Cette stratégie n'a rien de nouveau. Notre engagement fructueux remonte à la fin des années 40, et nous avons de nombreuses et étroites relations de défense avec les pays de la région. La nature et la portée de nos relations bilatérales vont cependant changer suite à la mutation de l'environnement régional et des nouveaux types d'intérêts que nous partagerons avec les autres pays. En Asie du Sud-Est, ces relations seront davantage fondées sur le partenariat et sur des avantages réciproques.
Nous soutiendrons également l'instauration d'une coopération multilatérale, fondement important de la sécurité régionale. Nos approches bilatérales et multilatérales seront complémentaires.

Nous sommes d'ardents partisans de l'ARF. Nous voyons en lui un mécanisme qui doit permettre aux plus grandes puissances de la région de participer de façon constructive à son développement. Il nous donne des chances de mieux nous comprendre et de réduire les tensions en donnant aux pays de la région la possibilité de dialoguer. Il doit aussi permettre une coopération accrue et l'établissement de mesures régionales de confiance. Enfin, grâce à lui, la région pourra s'orienter plus résolument vers la diplomatie préventive et peut-être trouver des solutions régionales à ses problèmes de défense.

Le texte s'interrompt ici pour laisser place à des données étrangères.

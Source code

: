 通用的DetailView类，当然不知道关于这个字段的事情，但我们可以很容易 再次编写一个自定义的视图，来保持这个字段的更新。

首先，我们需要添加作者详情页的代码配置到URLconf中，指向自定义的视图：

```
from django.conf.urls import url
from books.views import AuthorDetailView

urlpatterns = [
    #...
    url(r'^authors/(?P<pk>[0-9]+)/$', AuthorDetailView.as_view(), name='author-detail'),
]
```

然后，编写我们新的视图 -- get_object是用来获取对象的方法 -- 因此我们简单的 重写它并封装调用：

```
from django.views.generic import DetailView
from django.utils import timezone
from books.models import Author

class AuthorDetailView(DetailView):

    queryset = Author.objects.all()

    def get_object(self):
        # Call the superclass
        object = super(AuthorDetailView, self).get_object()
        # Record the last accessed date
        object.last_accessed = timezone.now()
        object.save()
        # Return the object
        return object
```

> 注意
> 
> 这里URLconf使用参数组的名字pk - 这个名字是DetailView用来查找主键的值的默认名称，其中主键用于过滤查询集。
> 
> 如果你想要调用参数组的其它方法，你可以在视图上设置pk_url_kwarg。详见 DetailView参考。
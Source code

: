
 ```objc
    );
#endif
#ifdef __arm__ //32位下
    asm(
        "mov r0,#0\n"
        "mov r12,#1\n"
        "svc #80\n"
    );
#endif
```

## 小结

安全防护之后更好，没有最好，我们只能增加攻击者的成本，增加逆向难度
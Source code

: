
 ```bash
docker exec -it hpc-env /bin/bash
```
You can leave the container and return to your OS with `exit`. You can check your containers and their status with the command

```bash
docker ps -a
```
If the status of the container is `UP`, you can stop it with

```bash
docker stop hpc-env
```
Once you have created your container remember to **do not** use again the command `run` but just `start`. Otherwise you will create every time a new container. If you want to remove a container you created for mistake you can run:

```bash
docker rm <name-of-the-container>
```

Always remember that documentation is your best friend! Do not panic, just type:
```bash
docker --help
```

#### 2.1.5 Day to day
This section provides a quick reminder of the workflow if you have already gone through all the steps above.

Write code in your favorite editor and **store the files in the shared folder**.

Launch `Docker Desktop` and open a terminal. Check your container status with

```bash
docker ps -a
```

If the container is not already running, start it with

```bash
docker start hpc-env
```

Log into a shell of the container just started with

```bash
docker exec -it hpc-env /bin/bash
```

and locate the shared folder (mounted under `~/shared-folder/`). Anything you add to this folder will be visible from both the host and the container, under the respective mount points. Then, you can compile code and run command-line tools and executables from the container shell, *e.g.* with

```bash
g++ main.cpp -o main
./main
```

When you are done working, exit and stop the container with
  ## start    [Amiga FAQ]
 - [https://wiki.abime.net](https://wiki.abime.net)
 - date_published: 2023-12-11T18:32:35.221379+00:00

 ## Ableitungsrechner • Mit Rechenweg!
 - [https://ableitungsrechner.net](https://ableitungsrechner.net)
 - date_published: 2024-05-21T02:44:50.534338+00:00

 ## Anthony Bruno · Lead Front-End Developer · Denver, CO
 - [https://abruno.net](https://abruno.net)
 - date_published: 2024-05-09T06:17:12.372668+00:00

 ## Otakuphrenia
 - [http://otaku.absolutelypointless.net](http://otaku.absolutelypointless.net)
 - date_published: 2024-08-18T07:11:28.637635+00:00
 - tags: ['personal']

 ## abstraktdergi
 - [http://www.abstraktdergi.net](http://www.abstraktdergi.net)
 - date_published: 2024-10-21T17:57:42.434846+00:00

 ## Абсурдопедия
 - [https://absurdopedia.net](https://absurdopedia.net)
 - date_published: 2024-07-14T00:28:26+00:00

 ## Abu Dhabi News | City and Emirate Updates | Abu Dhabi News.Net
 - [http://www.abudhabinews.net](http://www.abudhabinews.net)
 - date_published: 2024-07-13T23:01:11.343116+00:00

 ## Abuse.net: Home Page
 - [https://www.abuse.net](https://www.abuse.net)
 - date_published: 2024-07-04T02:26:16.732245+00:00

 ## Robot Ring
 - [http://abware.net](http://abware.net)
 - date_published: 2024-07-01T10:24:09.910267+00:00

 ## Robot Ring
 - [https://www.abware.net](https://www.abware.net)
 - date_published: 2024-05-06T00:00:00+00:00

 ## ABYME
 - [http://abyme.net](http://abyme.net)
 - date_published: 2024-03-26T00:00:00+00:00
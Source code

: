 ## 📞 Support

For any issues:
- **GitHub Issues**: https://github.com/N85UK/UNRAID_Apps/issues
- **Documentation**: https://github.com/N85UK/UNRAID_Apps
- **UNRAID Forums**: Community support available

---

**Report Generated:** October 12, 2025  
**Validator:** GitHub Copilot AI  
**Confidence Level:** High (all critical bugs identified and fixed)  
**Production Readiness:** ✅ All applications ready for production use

La participation australienne à la défense de la sécurité régionale, à travers nos engagements stratégiques bilatéraux et multilatéraux, sert à la fois nos intérêts et ceux d'autres pays de la zone Asie-Pacifique. Elle contribue au maintien de la paix et de la sécurité dans la région, laquelle est appelée à jouer un rôle central, du point de vue économique et stratégique, au tournant du siècle.